== WHAT YOU SHOULD DO ==
The required result is an exact copy of the lines beginning at the line that contains "- **New Tour" and ending at the last line of the material below.

== DATA TO USE ==

################

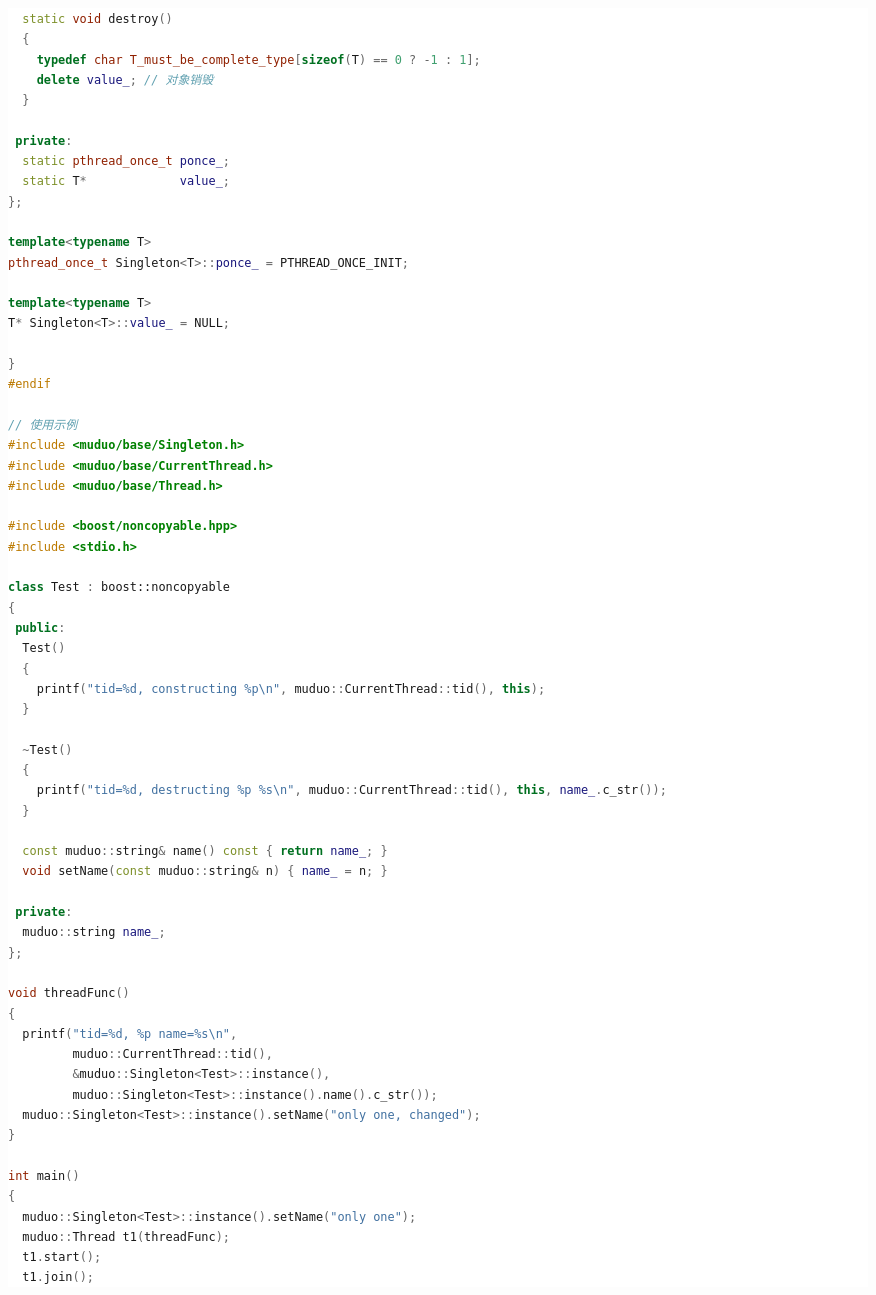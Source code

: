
 ```c++
  static void destroy()
  {
    typedef char T_must_be_complete_type[sizeof(T) == 0 ? -1 : 1];
    delete value_; // 对象销毁
  }

 private:
  static pthread_once_t ponce_;
  static T*             value_;
};

template<typename T>
pthread_once_t Singleton<T>::ponce_ = PTHREAD_ONCE_INIT;

template<typename T>
T* Singleton<T>::value_ = NULL;

}
#endif

// 使用示例
#include <muduo/base/Singleton.h>
#include <muduo/base/CurrentThread.h>
#include <muduo/base/Thread.h>

#include <boost/noncopyable.hpp>
#include <stdio.h>

class Test : boost::noncopyable
{
 public:
  Test()
  {
    printf("tid=%d, constructing %p\n", muduo::CurrentThread::tid(), this);
  }

  ~Test()
  {
    printf("tid=%d, destructing %p %s\n", muduo::CurrentThread::tid(), this, name_.c_str());
  }

  const muduo::string& name() const { return name_; }
  void setName(const muduo::string& n) { name_ = n; }

 private:
  muduo::string name_;
};

void threadFunc()
{
  printf("tid=%d, %p name=%s\n",
         muduo::CurrentThread::tid(),
         &muduo::Singleton<Test>::instance(),
         muduo::Singleton<Test>::instance().name().c_str());
  muduo::Singleton<Test>::instance().setName("only one, changed");
}

int main()
{
  muduo::Singleton<Test>::instance().setName("only one");
  muduo::Thread t1(threadFunc);
  t1.start();
  t1.join();
```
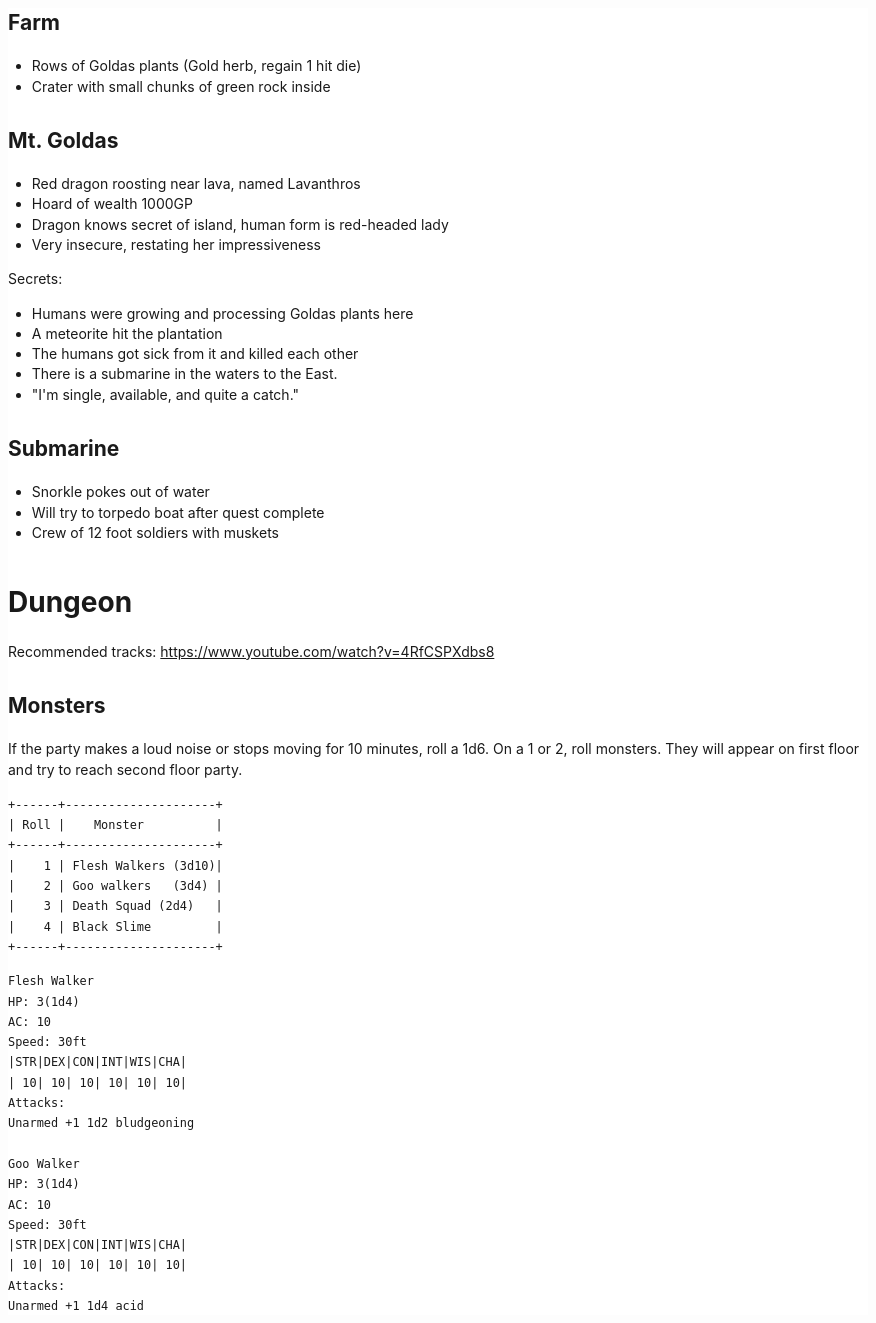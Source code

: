 ## Farm
- Rows of Goldas plants (Gold herb, regain 1 hit die)
- Crater with small chunks of green rock inside

## Mt. Goldas
- Red dragon roosting near lava, named Lavanthros
- Hoard of wealth 1000GP
- Dragon knows secret of island, human form is red-headed lady
- Very insecure, restating her impressiveness

Secrets:
- Humans were growing and processing Goldas plants here
- A meteorite hit the plantation
- The humans got sick from it and killed each other
- There is a submarine in the waters to the East.
- "I'm single, available, and quite a catch."

## Submarine
- Snorkle pokes out of water
- Will try to torpedo boat after quest complete
- Crew of 12 foot soldiers with muskets

# Dungeon
Recommended tracks:
https://www.youtube.com/watch?v=4RfCSPXdbs8

## Monsters
If the party makes a loud noise or stops moving for 10 minutes,
roll a 1d6. On a 1 or 2, roll monsters. They will appear
on first floor and try to reach second floor party.

```
+------+---------------------+
| Roll |    Monster          |
+------+---------------------+
|    1 | Flesh Walkers (3d10)|
|    2 | Goo walkers   (3d4) |
|    3 | Death Squad (2d4)   |
|    4 | Black Slime         |
+------+---------------------+
```

```
Flesh Walker
HP: 3(1d4)
AC: 10
Speed: 30ft
|STR|DEX|CON|INT|WIS|CHA|
| 10| 10| 10| 10| 10| 10|
Attacks:
Unarmed +1 1d2 bludgeoning

Goo Walker
HP: 3(1d4)
AC: 10
Speed: 30ft
|STR|DEX|CON|INT|WIS|CHA|
| 10| 10| 10| 10| 10| 10|
Attacks:
Unarmed +1 1d4 acid

```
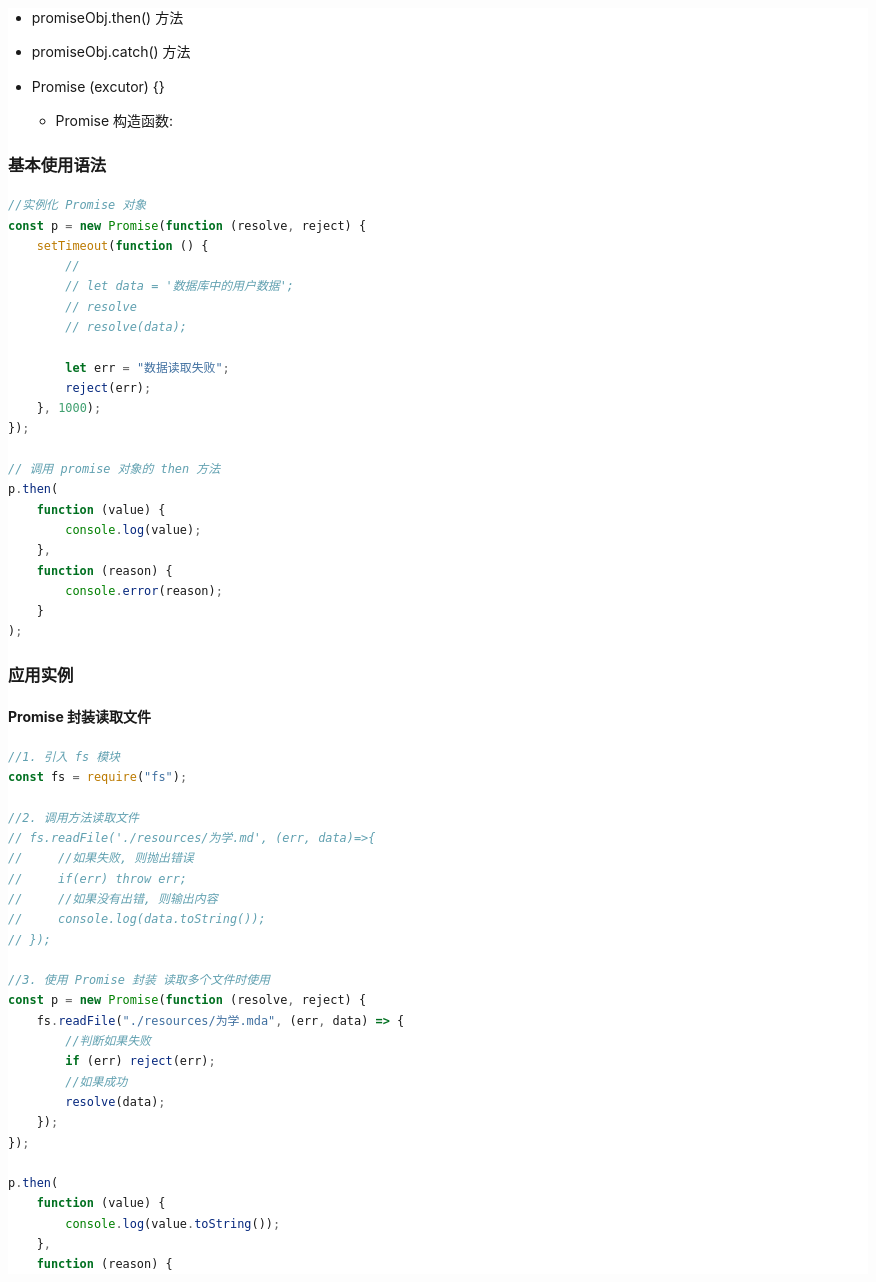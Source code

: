 - promiseObj.then() 方法

- promiseObj.catch() 方法

- Promise (excutor) {}
  - Promise 构造函数:

### 基本使用语法

```js
//实例化 Promise 对象
const p = new Promise(function (resolve, reject) {
	setTimeout(function () {
		//
		// let data = '数据库中的用户数据';
		// resolve
		// resolve(data);

		let err = "数据读取失败";
		reject(err);
	}, 1000);
});

// 调用 promise 对象的 then 方法
p.then(
	function (value) {
		console.log(value);
	},
	function (reason) {
		console.error(reason);
	}
);
```

### 应用实例

#### Promise 封装读取文件

```js
//1. 引入 fs 模块
const fs = require("fs");

//2. 调用方法读取文件
// fs.readFile('./resources/为学.md', (err, data)=>{
//     //如果失败, 则抛出错误
//     if(err) throw err;
//     //如果没有出错, 则输出内容
//     console.log(data.toString());
// });

//3. 使用 Promise 封装 读取多个文件时使用
const p = new Promise(function (resolve, reject) {
	fs.readFile("./resources/为学.mda", (err, data) => {
		//判断如果失败
		if (err) reject(err);
		//如果成功
		resolve(data);
	});
});

p.then(
	function (value) {
		console.log(value.toString());
	},
	function (reason) {
```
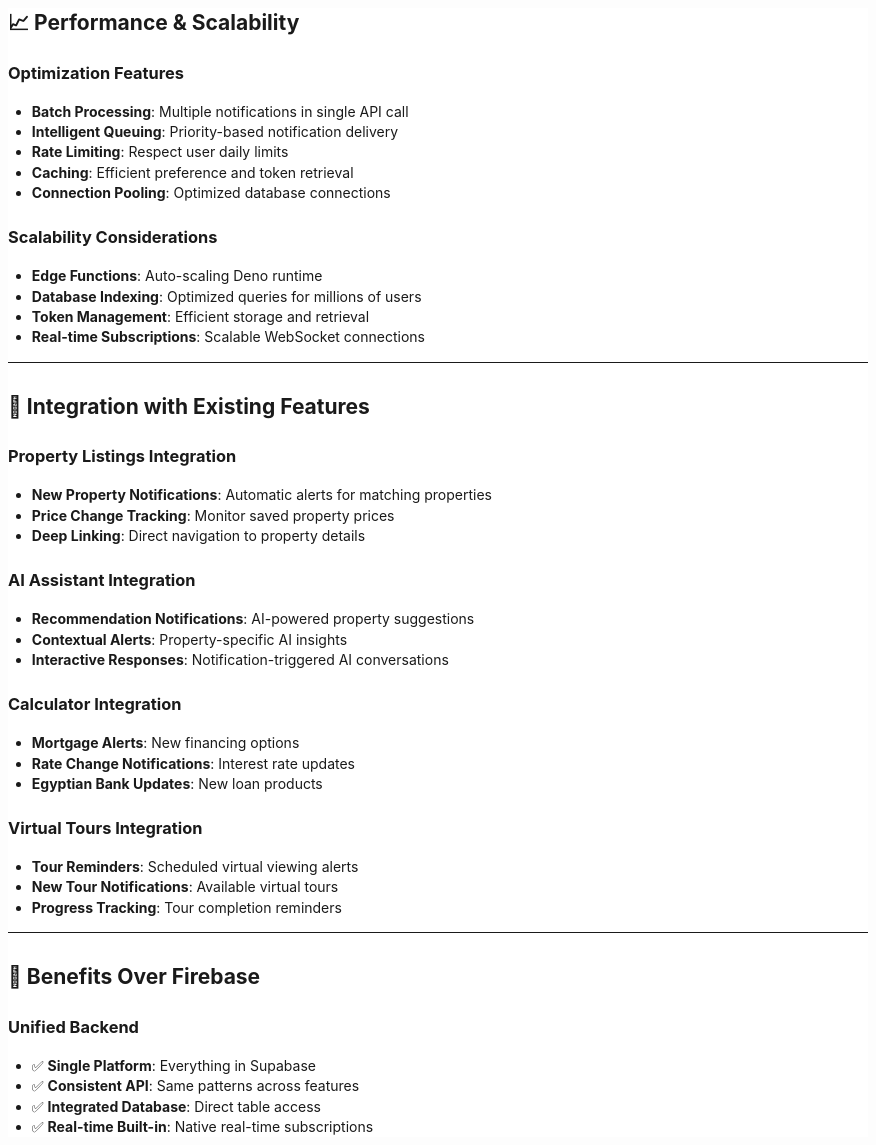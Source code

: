 
## **📈 Performance & Scalability**

### **Optimization Features**
- **Batch Processing**: Multiple notifications in single API call
- **Intelligent Queuing**: Priority-based notification delivery
- **Rate Limiting**: Respect user daily limits
- **Caching**: Efficient preference and token retrieval
- **Connection Pooling**: Optimized database connections

### **Scalability Considerations**
- **Edge Functions**: Auto-scaling Deno runtime
- **Database Indexing**: Optimized queries for millions of users
- **Token Management**: Efficient storage and retrieval
- **Real-time Subscriptions**: Scalable WebSocket connections

---

## **🔄 Integration with Existing Features**

### **Property Listings Integration**
- **New Property Notifications**: Automatic alerts for matching properties
- **Price Change Tracking**: Monitor saved property prices
- **Deep Linking**: Direct navigation to property details

### **AI Assistant Integration**
- **Recommendation Notifications**: AI-powered property suggestions
- **Contextual Alerts**: Property-specific AI insights
- **Interactive Responses**: Notification-triggered AI conversations

### **Calculator Integration**
- **Mortgage Alerts**: New financing options
- **Rate Change Notifications**: Interest rate updates
- **Egyptian Bank Updates**: New loan products

### **Virtual Tours Integration**
- **Tour Reminders**: Scheduled virtual viewing alerts
- **New Tour Notifications**: Available virtual tours
- **Progress Tracking**: Tour completion reminders

---

## **🎉 Benefits Over Firebase**

### **Unified Backend**
- ✅ **Single Platform**: Everything in Supabase
- ✅ **Consistent API**: Same patterns across features
- ✅ **Integrated Database**: Direct table access
- ✅ **Real-time Built-in**: Native real-time subscriptions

################

== REPLY ==
- **New Tour Notifications**: Available virtual tours
- **Progress Tracking**: Tour completion reminders

---

## **🎉 Benefits Over Firebase**

### **Unified Backend**
- ✅ **Single Platform**: Everything in Supabase
- ✅ **Consistent API**: Same patterns across features
- ✅ **Integrated Database**: Direct table access
- ✅ **Real-time Built-in**: Native real-time subscriptions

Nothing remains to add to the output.